(RECORDS FOR THE EXERCISE)
- Opening Delimiter -
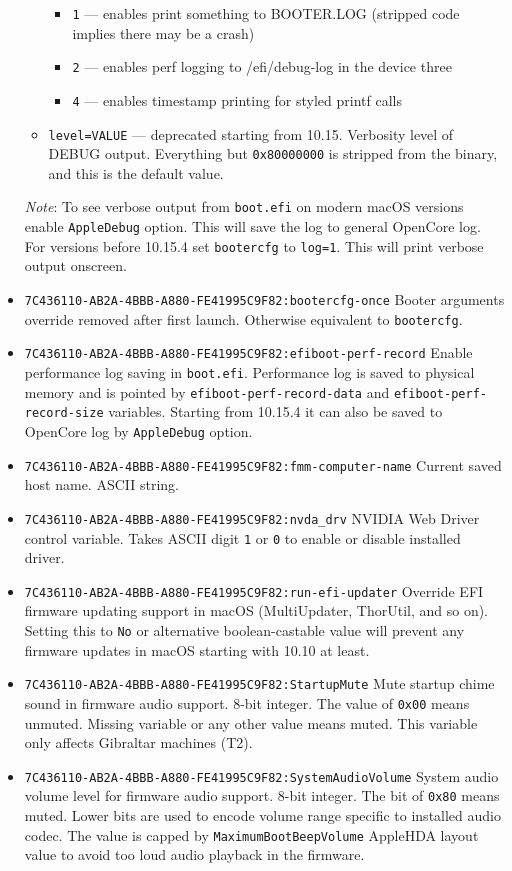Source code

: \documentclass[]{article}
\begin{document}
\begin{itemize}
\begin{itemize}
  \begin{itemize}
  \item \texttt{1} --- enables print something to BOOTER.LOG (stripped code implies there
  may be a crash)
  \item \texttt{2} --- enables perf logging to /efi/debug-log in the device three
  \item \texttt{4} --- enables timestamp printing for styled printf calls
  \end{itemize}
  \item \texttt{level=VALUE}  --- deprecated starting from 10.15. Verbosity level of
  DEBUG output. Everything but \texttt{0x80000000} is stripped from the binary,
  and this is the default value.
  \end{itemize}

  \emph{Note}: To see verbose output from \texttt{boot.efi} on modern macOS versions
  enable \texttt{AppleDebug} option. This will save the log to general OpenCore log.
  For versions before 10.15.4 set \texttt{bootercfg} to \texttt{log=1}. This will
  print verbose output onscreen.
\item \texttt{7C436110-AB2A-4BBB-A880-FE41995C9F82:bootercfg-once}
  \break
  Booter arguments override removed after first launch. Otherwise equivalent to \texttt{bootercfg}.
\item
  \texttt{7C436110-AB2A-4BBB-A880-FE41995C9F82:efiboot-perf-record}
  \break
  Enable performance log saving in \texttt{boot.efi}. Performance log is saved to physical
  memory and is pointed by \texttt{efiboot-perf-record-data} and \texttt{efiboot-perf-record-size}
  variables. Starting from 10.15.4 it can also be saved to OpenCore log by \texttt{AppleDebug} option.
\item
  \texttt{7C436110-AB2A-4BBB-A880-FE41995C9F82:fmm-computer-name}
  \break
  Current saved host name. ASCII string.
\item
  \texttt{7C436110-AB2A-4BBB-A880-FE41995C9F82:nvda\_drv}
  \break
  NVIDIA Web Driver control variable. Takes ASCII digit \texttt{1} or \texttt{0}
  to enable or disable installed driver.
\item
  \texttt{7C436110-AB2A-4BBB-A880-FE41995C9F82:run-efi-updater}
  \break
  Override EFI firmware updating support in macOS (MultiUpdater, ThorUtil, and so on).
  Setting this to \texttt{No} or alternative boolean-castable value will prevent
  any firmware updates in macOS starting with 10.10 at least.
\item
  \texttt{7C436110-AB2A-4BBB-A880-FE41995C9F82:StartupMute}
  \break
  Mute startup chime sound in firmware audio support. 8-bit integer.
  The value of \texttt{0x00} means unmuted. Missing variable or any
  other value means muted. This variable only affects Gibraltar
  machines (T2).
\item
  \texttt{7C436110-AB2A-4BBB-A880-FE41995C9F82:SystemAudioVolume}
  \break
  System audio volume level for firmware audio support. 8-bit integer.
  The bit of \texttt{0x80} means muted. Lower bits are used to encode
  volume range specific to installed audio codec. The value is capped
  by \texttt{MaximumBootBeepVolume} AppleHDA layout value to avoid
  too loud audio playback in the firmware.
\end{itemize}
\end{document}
- Closing Delimiter -
- Opening Delimiter -
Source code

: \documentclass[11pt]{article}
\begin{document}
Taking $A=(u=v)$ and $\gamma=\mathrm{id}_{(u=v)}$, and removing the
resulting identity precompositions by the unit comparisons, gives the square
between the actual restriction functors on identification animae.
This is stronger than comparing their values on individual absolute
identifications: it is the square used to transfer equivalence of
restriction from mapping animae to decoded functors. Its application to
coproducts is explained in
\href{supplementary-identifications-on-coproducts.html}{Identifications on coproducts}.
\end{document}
- Closing Delimiter -
(WORK REQUIRED)
In the material above, find the lines that contain "macOS" and show them.

(WRITTEN REPLY)
  \emph{Note}: To see verbose output from \texttt{boot.efi} on modern macOS versions
  Override EFI firmware updating support in macOS (MultiUpdater, ThorUtil, and so on).
  any firmware updates in macOS starting with 10.10 at least.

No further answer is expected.